### What you have to do
Show the lines below that contain the string "Gaius".

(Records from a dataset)
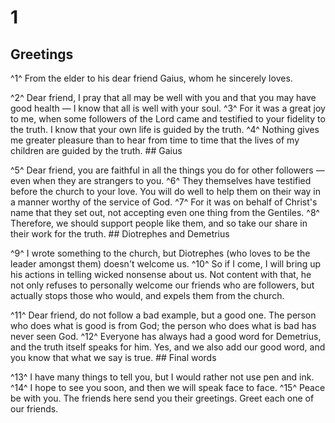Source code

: # 1 
## Greetings
^1^ From the elder to his dear friend Gaius, whom he sincerely loves. 

^2^ Dear friend, I pray that all may be well with you and that you may have good health — I know that all is well with your soul. ^3^ For it was a great joy to me, when some followers of the Lord came and testified to your fidelity to the truth. I know that your own life is guided by the truth. ^4^ Nothing gives me greater pleasure than to hear from time to time that the lives of my children are guided by the truth. ## Gaius


^5^ Dear friend, you are faithful in all the things you do for other followers — even when they are strangers to you. ^6^ They themselves have testified before the church to your love. You will do well to help them on their way in a manner worthy of the service of God. ^7^ For it was on behalf of Christ's name that they set out, not accepting even one thing from the Gentiles. ^8^ Therefore, we should support people like them, and so take our share in their work for the truth. ## Diotrephes
and Demetrius 

^9^ I wrote something to the church, but Diotrephes (who loves to be the leader amongst them) doesn't welcome us. ^10^ So if I come, I will bring up his actions in telling wicked nonsense about us. Not content with that, he not only refuses to personally welcome our friends who are followers, but actually stops those who would, and expels them from the church. 

^11^ Dear friend, do not follow a bad example, but a good one. The person who does what is good is from God; the person who does what is bad has never seen God. ^12^ Everyone has always had a good word for Demetrius, and the truth itself speaks for him. Yes, and we also add our good word, and you know that what we say is true. ## Final
words 

^13^ I have many things to tell you, but I would rather not use pen and ink. ^14^ I hope to see you soon, and then we will speak face to face. ^15^ Peace be with you. The friends here send you their greetings. Greet each one of our friends. 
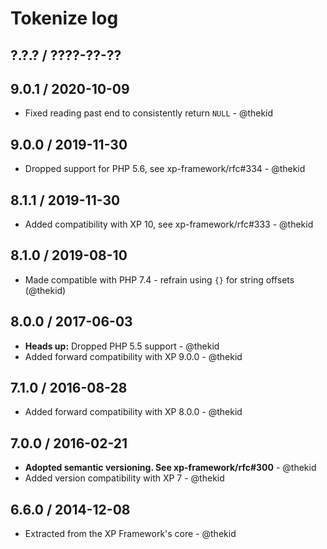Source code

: Tokenize log
============

## ?.?.? / ????-??-??

## 9.0.1 / 2020-10-09

* Fixed reading past end to consistently return `NULL` - @thekid

## 9.0.0 / 2019-11-30

* Dropped support for PHP 5.6, see xp-framework/rfc#334 - @thekid

## 8.1.1 / 2019-11-30

* Added compatibility with XP 10, see xp-framework/rfc#333 - @thekid

## 8.1.0 / 2019-08-10

* Made compatible with PHP 7.4 - refrain using `{}` for string offsets
  (@thekid)

## 8.0.0 / 2017-06-03

* **Heads up:** Dropped PHP 5.5 support - @thekid
* Added forward compatibility with XP 9.0.0 - @thekid

## 7.1.0 / 2016-08-28

* Added forward compatibility with XP 8.0.0 - @thekid

## 7.0.0 / 2016-02-21

* **Adopted semantic versioning. See xp-framework/rfc#300** - @thekid 
* Added version compatibility with XP 7 - @thekid

## 6.6.0 / 2014-12-08

* Extracted from the XP Framework's core - @thekid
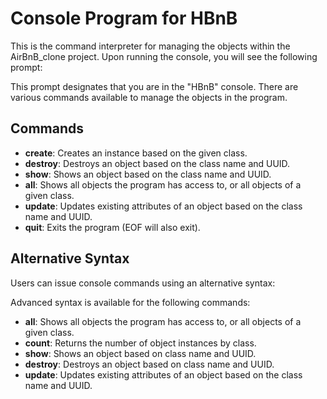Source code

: # Console Program for HBnB

This is the command interpreter for managing the objects within the AirBnB_clone project. Upon running the console, you will see the following prompt:


This prompt designates that you are in the "HBnB" console. There are various commands available to manage the objects in the program.

## Commands

- **create**: Creates an instance based on the given class.
- **destroy**: Destroys an object based on the class name and UUID.
- **show**: Shows an object based on the class name and UUID.
- **all**: Shows all objects the program has access to, or all objects of a given class.
- **update**: Updates existing attributes of an object based on the class name and UUID.
- **quit**: Exits the program (EOF will also exit).

## Alternative Syntax

Users can issue console commands using an alternative syntax:


Advanced syntax is available for the following commands:

- **all**: Shows all objects the program has access to, or all objects of a given class.
- **count**: Returns the number of object instances by class.
- **show**: Shows an object based on class name and UUID.
- **destroy**: Destroys an object based on class name and UUID.
- **update**: Updates existing attributes of an object based on the class name and UUID.
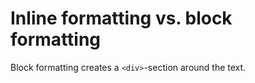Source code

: 

# Inline formatting vs. block formatting
Block formatting creates a `<div>`-section around the text.


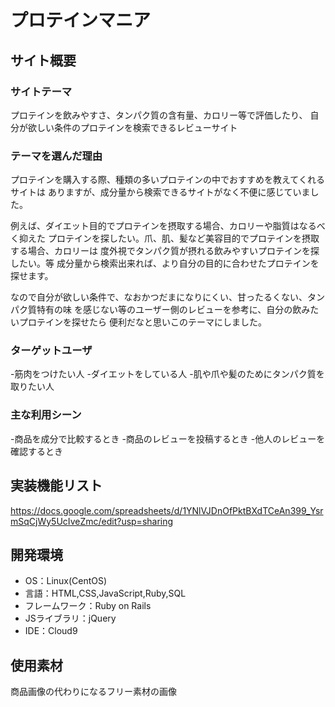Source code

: # プロテインマニア

## サイト概要
### サイトテーマ
プロテインを飲みやすさ、タンパク質の含有量、カロリー等で評価したり、
自分が欲しい条件のプロテインを検索できるレビューサイト
### テーマを選んだ理由
プロテインを購入する際、種類の多いプロテインの中でおすすめを教えてくれるサイトは
ありますが、成分量から検索できるサイトがなく不便に感じていました。

例えば、ダイエット目的でプロテインを摂取する場合、カロリーや脂質はなるべく抑えた
プロテインを探したい。爪、肌、髪など美容目的でプロテインを摂取する場合、カロリーは
度外視でタンパク質が摂れる飲みやすいプロテインを探したい。等
成分量から検索出来れば、より自分の目的に合わせたプロテインを探せます。

なので自分が欲しい条件で、なおかつだまになりにくい、甘ったるくない、タンパク質特有の味
を感じない等のユーザー側のレビューを参考に、自分の飲みたいプロテインを探せたら
便利だなと思いこのテーマにしました。
### ターゲットユーザ
-筋肉をつけたい人
-ダイエットをしている人
-肌や爪や髪のためにタンパク質を取りたい人
### 主な利用シーン
-商品を成分で比較するとき
-商品のレビューを投稿するとき
-他人のレビューを確認するとき
## 実装機能リスト
<https://docs.google.com/spreadsheets/d/1YNlVJDnOfPktBXdTCeAn399_YsrmSqCjWy5UcIveZmc/edit?usp=sharing>

## 開発環境
- OS：Linux(CentOS)
- 言語：HTML,CSS,JavaScript,Ruby,SQL
- フレームワーク：Ruby on Rails
- JSライブラリ：jQuery
- IDE：Cloud9

## 使用素材
商品画像の代わりになるフリー素材の画像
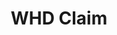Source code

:---
title: WHD Claim
layout: process
exit: https://webapps.dol.gov/contactwhd/default.aspx
header: Start the filing process with DOL's Wage and Hour Division

before-you-file-markup: "<p>The information below is useful to have on hand when 
filing a complaint with WHD:</p><ul><li>Your name</li><li>Your address and phone number (how you can be contacted)</li><li>The name of the company where you work(ed)</li>"

steps:
  - { text: "Start the process by clicking and filling out the form below or call 1-866-487-9243.", img: "/assets/img/icons/steps/Pencil_Icon.png" }
  - { text: "Your complaint will get routed to the nearest field office  to your employer who will contact you.", img: "/assets/img/icons/steps/Mail_Icon.png" }
  - { text: "The field office will contact you within 2 business days.", img: "/assets/img/icons/steps/Phone_Icon.png" }
  - { text: "We’ll work with you to answer your questions and determine if setting up an investigation is the best course of action.", img: "/assets/img/icons/steps/SpeechBubble_Icon.png" }
  - { text: "If an investigation is set up and finds sufficient evidence, you’ll receive a check for wages lost.", img: "/assets/img/icons/steps/Check_Icon.png" }


here-to-help:
  - All services are free and confidential, whether you are documented or not.
  - Please remember that your employer cannot terminate you or in any other manner discriminate against you for filing a complaint with WHD.

worker-profile:
  - { description: "Baltazar went through something similar, and exercised his rights to receive back pay.", img: "/assets/img/workers/Baltazar_Thumb.jpg", cta: "Read Baltazar's Story", id: "baltazar" }

file:
- { url: "https://www.dol.gov/wecanhelp/howtofilecomplaint.htm", action-cta: "File a Complaint", cta: "File Now" }


---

### Written answer
^1^ From the elder to his dear friend Gaius, whom he sincerely loves. 
^2^ Dear friend, I pray that all may be well with you and that you may have good health — I know that all is well with your soul. ^3^ For it was a great joy to me, when some followers of the Lord came and testified to your fidelity to the truth. I know that your own life is guided by the truth. ^4^ Nothing gives me greater pleasure than to hear from time to time that the lives of my children are guided by the truth. ## Gaius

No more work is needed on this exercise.